Der Österreicher ist ein starker Springer und ein mittelmäßiger Läufer, der mit guter Krafteinteilung locker einzuholen ist. Unberechenbarer waren die Stärken von Rydzeks anderen Kontrahenten, die er auch noch überholen musste. Zudem hatte er schon zwei Wettbewerbe binnen drei Tagen in den Knochen - als Schlussläufer der Staffel und als Gewinner des ersten WM-Einzelrennens. Und schließlich war nicht absehbar, ob Rydzek nicht wieder ein Fehler im eigenen Kräfte-Management unterlief, so wie kürzlich beim Weltcup-Höhepunkt in Seefeld.
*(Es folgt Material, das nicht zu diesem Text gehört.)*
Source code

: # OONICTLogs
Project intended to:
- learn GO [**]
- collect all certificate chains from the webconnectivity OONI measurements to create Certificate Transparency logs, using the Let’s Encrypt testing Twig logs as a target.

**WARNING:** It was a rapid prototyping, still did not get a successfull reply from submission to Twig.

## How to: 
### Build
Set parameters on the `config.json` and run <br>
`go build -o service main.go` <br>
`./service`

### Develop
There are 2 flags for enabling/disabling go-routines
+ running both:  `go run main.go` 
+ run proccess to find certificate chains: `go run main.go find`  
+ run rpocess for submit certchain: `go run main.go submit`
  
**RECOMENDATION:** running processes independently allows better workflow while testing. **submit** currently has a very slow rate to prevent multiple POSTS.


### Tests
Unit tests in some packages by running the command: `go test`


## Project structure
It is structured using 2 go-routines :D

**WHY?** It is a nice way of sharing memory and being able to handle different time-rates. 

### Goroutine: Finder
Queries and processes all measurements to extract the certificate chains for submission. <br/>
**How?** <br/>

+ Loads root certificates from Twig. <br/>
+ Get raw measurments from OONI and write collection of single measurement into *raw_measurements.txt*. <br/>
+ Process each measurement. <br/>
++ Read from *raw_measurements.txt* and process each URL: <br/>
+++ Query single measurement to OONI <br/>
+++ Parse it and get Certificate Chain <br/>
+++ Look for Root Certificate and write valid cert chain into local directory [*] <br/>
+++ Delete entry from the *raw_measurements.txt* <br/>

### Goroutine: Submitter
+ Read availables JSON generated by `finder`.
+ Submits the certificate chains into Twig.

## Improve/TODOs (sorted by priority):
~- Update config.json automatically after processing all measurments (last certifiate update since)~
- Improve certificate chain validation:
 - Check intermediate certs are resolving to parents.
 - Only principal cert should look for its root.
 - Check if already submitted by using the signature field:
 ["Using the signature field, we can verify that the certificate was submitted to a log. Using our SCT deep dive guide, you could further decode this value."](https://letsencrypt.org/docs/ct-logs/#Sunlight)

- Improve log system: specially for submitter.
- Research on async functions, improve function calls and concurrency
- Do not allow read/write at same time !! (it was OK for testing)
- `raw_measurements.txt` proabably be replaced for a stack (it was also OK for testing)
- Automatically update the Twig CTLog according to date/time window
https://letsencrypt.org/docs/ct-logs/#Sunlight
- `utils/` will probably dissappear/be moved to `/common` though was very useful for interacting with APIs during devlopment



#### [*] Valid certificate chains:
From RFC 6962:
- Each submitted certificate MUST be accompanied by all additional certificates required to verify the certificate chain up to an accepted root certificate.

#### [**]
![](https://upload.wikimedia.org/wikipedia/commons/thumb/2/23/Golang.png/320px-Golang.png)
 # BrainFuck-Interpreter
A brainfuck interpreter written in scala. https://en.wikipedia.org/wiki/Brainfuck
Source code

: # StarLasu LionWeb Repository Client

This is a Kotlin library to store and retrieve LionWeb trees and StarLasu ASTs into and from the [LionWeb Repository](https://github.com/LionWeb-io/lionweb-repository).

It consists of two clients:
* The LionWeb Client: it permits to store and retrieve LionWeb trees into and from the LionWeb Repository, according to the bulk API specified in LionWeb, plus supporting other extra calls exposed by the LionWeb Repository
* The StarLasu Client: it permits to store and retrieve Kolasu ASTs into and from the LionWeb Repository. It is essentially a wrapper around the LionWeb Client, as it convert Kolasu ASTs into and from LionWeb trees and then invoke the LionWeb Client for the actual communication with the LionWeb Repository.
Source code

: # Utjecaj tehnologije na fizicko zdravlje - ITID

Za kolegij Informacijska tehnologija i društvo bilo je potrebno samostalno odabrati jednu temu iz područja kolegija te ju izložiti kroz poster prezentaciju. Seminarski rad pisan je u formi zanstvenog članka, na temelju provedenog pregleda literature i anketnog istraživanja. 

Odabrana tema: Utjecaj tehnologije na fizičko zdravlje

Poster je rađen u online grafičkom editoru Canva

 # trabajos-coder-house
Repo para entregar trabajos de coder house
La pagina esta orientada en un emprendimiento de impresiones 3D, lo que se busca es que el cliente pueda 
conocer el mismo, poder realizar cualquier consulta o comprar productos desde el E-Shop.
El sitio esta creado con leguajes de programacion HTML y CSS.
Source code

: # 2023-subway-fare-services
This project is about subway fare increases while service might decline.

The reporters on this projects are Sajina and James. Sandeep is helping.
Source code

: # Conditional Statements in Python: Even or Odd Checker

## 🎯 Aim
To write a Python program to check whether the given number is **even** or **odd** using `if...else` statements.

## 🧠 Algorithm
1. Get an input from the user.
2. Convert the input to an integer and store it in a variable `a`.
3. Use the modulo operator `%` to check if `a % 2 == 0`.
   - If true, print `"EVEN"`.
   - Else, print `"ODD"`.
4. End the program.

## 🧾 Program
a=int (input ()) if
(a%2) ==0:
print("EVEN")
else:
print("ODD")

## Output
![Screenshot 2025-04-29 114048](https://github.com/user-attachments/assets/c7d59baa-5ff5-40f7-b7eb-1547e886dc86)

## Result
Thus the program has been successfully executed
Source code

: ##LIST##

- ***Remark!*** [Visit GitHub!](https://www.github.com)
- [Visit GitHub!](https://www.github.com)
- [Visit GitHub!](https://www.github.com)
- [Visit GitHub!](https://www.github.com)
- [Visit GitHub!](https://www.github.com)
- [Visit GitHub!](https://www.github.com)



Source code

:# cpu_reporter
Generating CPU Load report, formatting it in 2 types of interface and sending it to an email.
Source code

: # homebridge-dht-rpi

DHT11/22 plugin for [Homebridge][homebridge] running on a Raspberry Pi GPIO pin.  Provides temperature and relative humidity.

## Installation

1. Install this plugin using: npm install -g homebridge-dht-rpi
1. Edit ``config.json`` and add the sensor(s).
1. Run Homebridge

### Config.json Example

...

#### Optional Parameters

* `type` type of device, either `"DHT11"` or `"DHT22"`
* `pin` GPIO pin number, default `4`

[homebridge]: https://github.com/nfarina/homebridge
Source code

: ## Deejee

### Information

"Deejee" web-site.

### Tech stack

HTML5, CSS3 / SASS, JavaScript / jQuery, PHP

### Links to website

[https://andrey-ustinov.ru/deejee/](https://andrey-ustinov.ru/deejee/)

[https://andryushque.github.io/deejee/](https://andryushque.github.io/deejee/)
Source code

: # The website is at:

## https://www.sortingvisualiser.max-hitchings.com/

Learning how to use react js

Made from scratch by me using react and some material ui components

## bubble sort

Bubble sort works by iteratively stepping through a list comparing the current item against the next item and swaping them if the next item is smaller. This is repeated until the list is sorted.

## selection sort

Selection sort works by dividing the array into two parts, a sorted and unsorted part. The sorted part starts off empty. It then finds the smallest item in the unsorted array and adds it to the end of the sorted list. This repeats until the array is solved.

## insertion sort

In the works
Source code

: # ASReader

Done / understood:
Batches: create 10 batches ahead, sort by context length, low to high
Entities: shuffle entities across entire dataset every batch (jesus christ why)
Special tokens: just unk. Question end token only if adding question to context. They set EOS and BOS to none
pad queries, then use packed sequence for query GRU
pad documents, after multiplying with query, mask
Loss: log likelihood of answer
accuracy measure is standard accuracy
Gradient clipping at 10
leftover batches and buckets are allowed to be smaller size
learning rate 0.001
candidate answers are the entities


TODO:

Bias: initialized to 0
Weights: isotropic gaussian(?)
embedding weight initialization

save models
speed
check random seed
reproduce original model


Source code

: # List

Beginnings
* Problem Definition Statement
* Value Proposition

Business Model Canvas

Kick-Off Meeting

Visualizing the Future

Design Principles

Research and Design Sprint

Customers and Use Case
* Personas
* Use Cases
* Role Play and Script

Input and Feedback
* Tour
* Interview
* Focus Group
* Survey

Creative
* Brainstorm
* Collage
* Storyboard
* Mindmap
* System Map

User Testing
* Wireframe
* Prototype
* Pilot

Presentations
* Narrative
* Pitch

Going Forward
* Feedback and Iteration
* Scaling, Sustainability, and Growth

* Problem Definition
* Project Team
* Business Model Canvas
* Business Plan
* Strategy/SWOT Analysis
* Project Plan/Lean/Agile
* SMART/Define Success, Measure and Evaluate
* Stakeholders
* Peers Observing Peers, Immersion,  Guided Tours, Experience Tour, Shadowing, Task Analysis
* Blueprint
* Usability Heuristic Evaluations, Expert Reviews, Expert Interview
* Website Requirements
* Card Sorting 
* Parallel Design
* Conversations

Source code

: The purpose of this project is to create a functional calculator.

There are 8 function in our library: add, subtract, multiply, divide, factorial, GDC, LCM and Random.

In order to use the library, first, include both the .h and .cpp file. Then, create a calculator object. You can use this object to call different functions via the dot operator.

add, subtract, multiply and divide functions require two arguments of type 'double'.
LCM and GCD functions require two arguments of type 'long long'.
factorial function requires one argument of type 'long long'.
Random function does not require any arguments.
Doch diesmal war er nicht der Gejagte, sondern der Verfolger, ein Jäger, der mehrere Ziele im Auge haben musste: den jungen Seidl und die drei Mitverfolger, die er schon nach wenigen Metern eingeholt hatte. Es ging darum, Seidl nicht zu schnell einzuholen und sich womöglich im weichen Schnee als Zugpferd der anderen zu verausgaben, die ihn dann locker abhängen konnten. Zumindest diese Befürchtung, das zeigte sich schon nach anderthalb Runden, war unbegründet.

Am letzten Anstieg vollendet Rydzek seinen Plan

Rydzek, der den Weltcupstatistiken zufolge der beste Läufer seiner Gruppe war, jagte gedrosselt. Am schweren Anstieg im Wald westlich des Stadions machte die Gruppe - meist unter seiner Führung - jeweils zirka 15 Sekunden gut, in der Abfahrt danach erholte man sich. Nach 7,5 Kilometern war Mario Seidl überholt, wenig später musste der zweite Österreicher abreißen lassen, Wilhelm Denifl; und schließlich bewegte sich die Gruppe auf den letzten kurzen Anstieg zu, an dem Rydzek seinen Plan vollendete.

Er beherrscht die beiden nordischen Hauptdisziplinen als verbundene Sportart zurzeit am besten, Bundestrainer Hermann Weinbuch sagte nach Rydzeks Sieg: "Er ist der kompletteste Kombinierer."